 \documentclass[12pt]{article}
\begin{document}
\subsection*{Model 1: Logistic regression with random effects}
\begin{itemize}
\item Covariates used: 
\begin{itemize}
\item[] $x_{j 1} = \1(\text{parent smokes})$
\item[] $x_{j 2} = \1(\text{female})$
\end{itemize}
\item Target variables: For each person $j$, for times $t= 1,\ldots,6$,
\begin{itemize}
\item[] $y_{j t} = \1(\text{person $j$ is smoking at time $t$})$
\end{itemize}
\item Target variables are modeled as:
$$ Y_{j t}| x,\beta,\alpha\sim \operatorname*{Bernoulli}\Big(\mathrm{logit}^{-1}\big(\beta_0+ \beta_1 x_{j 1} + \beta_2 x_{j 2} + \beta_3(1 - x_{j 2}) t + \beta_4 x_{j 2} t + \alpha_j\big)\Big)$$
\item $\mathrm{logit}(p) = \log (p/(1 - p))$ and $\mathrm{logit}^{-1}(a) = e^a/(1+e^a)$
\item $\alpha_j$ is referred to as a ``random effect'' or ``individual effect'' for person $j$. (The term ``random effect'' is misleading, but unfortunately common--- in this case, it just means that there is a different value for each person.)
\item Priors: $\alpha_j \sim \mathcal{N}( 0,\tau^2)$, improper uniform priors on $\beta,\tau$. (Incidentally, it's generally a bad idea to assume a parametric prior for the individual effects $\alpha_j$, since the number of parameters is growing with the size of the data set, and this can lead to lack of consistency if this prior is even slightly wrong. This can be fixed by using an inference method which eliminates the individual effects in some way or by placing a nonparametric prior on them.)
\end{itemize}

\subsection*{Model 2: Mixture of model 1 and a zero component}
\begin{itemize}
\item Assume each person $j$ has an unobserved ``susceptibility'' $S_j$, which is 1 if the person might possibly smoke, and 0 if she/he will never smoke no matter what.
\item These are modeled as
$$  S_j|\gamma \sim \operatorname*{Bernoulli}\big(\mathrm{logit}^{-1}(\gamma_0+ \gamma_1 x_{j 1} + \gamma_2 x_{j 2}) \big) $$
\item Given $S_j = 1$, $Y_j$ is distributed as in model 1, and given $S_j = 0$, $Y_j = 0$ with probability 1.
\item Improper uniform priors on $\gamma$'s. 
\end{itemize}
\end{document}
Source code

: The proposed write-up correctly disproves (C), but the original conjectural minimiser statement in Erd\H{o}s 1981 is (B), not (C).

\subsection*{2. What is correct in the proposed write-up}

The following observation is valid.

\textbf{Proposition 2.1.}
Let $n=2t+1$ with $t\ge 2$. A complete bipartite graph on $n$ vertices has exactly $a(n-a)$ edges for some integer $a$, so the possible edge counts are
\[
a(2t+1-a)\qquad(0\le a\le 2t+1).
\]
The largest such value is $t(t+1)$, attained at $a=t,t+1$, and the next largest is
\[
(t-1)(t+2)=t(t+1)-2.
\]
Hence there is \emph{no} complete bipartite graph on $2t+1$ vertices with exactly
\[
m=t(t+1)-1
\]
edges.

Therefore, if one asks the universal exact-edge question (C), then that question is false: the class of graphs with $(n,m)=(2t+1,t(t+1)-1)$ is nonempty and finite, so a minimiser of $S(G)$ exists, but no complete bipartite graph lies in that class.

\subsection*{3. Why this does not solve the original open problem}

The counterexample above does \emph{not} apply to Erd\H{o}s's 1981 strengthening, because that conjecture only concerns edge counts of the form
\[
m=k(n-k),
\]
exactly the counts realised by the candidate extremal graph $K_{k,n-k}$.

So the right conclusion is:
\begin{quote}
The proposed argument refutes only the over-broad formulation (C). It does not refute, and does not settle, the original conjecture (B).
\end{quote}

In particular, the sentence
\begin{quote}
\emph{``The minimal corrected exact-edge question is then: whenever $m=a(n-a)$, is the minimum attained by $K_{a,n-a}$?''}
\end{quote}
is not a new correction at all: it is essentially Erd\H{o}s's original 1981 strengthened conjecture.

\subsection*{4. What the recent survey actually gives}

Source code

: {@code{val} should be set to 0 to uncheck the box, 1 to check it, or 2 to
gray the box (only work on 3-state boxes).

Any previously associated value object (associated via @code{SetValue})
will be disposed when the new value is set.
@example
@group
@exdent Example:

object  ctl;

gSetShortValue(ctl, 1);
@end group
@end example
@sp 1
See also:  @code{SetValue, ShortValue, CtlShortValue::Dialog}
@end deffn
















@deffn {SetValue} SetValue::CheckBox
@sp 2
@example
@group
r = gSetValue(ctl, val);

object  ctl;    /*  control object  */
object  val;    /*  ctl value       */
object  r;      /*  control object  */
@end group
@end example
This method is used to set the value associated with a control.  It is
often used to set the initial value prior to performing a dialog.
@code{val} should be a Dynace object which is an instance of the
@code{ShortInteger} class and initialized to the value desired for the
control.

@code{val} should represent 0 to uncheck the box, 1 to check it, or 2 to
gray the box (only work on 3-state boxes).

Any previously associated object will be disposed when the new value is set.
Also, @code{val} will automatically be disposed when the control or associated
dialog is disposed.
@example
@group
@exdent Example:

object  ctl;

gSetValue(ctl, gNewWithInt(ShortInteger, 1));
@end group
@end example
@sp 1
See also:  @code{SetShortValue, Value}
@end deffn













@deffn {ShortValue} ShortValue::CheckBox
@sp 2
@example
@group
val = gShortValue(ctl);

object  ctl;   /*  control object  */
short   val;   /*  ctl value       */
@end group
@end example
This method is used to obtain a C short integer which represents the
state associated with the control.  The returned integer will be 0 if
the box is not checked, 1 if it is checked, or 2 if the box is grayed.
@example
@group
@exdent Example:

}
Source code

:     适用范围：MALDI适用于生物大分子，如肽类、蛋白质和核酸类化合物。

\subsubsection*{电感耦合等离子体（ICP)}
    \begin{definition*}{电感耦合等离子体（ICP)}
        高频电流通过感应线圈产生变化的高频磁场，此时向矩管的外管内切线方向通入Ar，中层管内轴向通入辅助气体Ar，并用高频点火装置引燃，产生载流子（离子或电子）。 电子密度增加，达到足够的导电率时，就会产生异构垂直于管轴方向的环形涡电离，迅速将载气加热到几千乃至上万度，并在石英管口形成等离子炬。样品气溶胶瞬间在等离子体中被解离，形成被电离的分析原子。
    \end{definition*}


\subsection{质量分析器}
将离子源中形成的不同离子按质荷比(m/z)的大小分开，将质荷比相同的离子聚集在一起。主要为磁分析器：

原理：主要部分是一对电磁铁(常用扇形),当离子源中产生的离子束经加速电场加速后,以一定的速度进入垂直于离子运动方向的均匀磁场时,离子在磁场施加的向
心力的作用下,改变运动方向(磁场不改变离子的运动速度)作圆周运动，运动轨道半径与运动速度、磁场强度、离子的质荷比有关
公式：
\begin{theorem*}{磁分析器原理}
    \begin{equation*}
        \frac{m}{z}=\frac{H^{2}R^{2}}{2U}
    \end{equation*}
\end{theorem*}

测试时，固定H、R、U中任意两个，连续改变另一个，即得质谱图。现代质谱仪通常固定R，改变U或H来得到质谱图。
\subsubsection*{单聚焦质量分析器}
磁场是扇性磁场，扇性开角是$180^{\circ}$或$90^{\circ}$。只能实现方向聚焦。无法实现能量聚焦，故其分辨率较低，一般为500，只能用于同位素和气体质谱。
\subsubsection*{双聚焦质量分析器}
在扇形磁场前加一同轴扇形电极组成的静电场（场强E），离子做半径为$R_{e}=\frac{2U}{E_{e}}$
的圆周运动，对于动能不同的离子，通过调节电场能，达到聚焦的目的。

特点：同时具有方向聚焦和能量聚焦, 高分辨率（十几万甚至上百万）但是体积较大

☆ ☆ ☆ ☆ ☆ ☆ ☆

- WHAT THE EXERCISE ASKS -
Above are the entries; copy out every line among them that contains the word "write".

- ANSWER TO THIS EXERCISE -
: The proposed write-up correctly disproves (C), but the original conjectural minimiser statement in Erd\H{o}s 1981 is (B), not (C).
\subsection*{2. What is correct in the proposed write-up}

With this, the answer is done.